RECORDS SHOWN ->
Start of Block
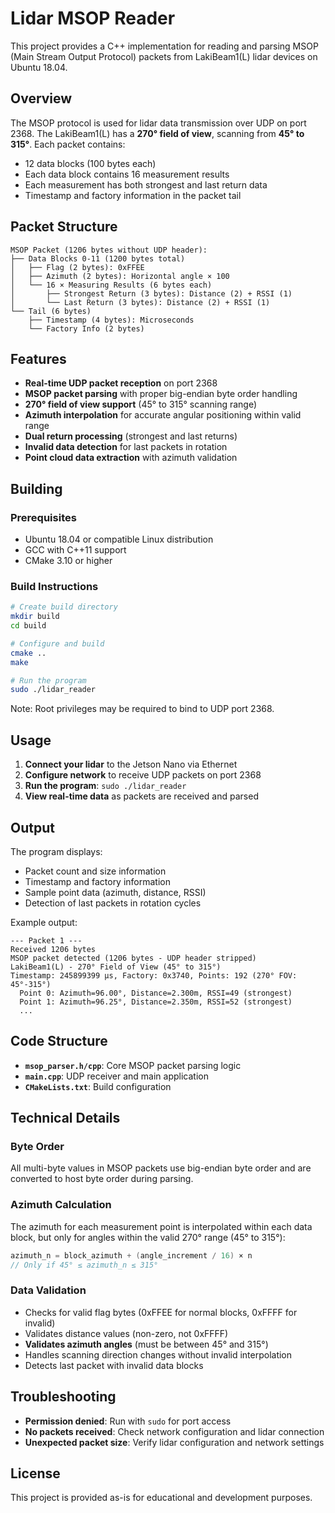# Lidar MSOP Reader

This project provides a C++ implementation for reading and parsing MSOP (Main Stream Output Protocol) packets from LakiBeam1(L) lidar devices on Ubuntu 18.04.

## Overview

The MSOP protocol is used for lidar data transmission over UDP on port 2368. The LakiBeam1(L) has a **270° field of view**, scanning from **45° to 315°**. Each packet contains:
- 12 data blocks (100 bytes each)
- Each data block contains 16 measurement results
- Each measurement has both strongest and last return data
- Timestamp and factory information in the packet tail

## Packet Structure

```
MSOP Packet (1206 bytes without UDP header):
├── Data Blocks 0-11 (1200 bytes total)
│   ├── Flag (2 bytes): 0xFFEE
│   ├── Azimuth (2 bytes): Horizontal angle × 100
│   └── 16 × Measuring Results (6 bytes each)
│       ├── Strongest Return (3 bytes): Distance (2) + RSSI (1)
│       └── Last Return (3 bytes): Distance (2) + RSSI (1)
└── Tail (6 bytes)
    ├── Timestamp (4 bytes): Microseconds
    └── Factory Info (2 bytes)
```

## Features

- **Real-time UDP packet reception** on port 2368
- **MSOP packet parsing** with proper big-endian byte order handling
- **270° field of view support** (45° to 315° scanning range)
- **Azimuth interpolation** for accurate angular positioning within valid range
- **Dual return processing** (strongest and last returns)
- **Invalid data detection** for last packets in rotation
- **Point cloud data extraction** with azimuth validation

## Building

### Prerequisites
- Ubuntu 18.04 or compatible Linux distribution
- GCC with C++11 support
- CMake 3.10 or higher

### Build Instructions

```bash
# Create build directory
mkdir build
cd build

# Configure and build
cmake ..
make

# Run the program
sudo ./lidar_reader
```

Note: Root privileges may be required to bind to UDP port 2368.

## Usage

1. **Connect your lidar** to the Jetson Nano via Ethernet
2. **Configure network** to receive UDP packets on port 2368
3. **Run the program**: `sudo ./lidar_reader`
4. **View real-time data** as packets are received and parsed

## Output

The program displays:
- Packet count and size information
- Timestamp and factory information
- Sample point data (azimuth, distance, RSSI)
- Detection of last packets in rotation cycles

Example output:
```
--- Packet 1 ---
Received 1206 bytes
MSOP packet detected (1206 bytes - UDP header stripped)
LakiBeam1(L) - 270° Field of View (45° to 315°)
Timestamp: 245899399 μs, Factory: 0x3740, Points: 192 (270° FOV: 45°-315°)
  Point 0: Azimuth=96.00°, Distance=2.300m, RSSI=49 (strongest)
  Point 1: Azimuth=96.25°, Distance=2.350m, RSSI=52 (strongest)
  ...
```

## Code Structure

- **`msop_parser.h/cpp`**: Core MSOP packet parsing logic
- **`main.cpp`**: UDP receiver and main application
- **`CMakeLists.txt`**: Build configuration

## Technical Details

### Byte Order
All multi-byte values in MSOP packets use big-endian byte order and are converted to host byte order during parsing.

### Azimuth Calculation
The azimuth for each measurement point is interpolated within each data block, but only for angles within the valid 270° range (45° to 315°):
```cpp
azimuth_n = block_azimuth + (angle_increment / 16) × n
// Only if 45° ≤ azimuth_n ≤ 315°
```

### Data Validation
- Checks for valid flag bytes (0xFFEE for normal blocks, 0xFFFF for invalid)
- Validates distance values (non-zero, not 0xFFFF)
- **Validates azimuth angles** (must be between 45° and 315°)
- Handles scanning direction changes without invalid interpolation
- Detects last packet with invalid data blocks

## Troubleshooting

- **Permission denied**: Run with `sudo` for port access
- **No packets received**: Check network configuration and lidar connection
- **Unexpected packet size**: Verify lidar configuration and network settings

## License

This project is provided as-is for educational and development purposes.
End of Block
EXERCISE -> Restate exactly, please, only the lines between the start of the data and the line containing "- **Azimuth interpolation**", both ends included, skipping the pictures.

ANSWER TO THIS EXERCISE ->
# Lidar MSOP Reader

This project provides a C++ implementation for reading and parsing MSOP (Main Stream Output Protocol) packets from LakiBeam1(L) lidar devices on Ubuntu 18.04.

## Overview

The MSOP protocol is used for lidar data transmission over UDP on port 2368. The LakiBeam1(L) has a **270° field of view**, scanning from **45° to 315°**. Each packet contains:
- 12 data blocks (100 bytes each)
- Each data block contains 16 measurement results
- Each measurement has both strongest and last return data
- Timestamp and factory information in the packet tail

## Packet Structure

```
MSOP Packet (1206 bytes without UDP header):
├── Data Blocks 0-11 (1200 bytes total)
│   ├── Flag (2 bytes): 0xFFEE
│   ├── Azimuth (2 bytes): Horizontal angle × 100
│   └── 16 × Measuring Results (6 bytes each)
│       ├── Strongest Return (3 bytes): Distance (2) + RSSI (1)
│       └── Last Return (3 bytes): Distance (2) + RSSI (1)
└── Tail (6 bytes)
    ├── Timestamp (4 bytes): Microseconds
    └── Factory Info (2 bytes)
```

## Features

- **Real-time UDP packet reception** on port 2368
- **MSOP packet parsing** with proper big-endian byte order handling
- **270° field of view support** (45° to 315° scanning range)
- **Azimuth interpolation** for accurate angular positioning within valid range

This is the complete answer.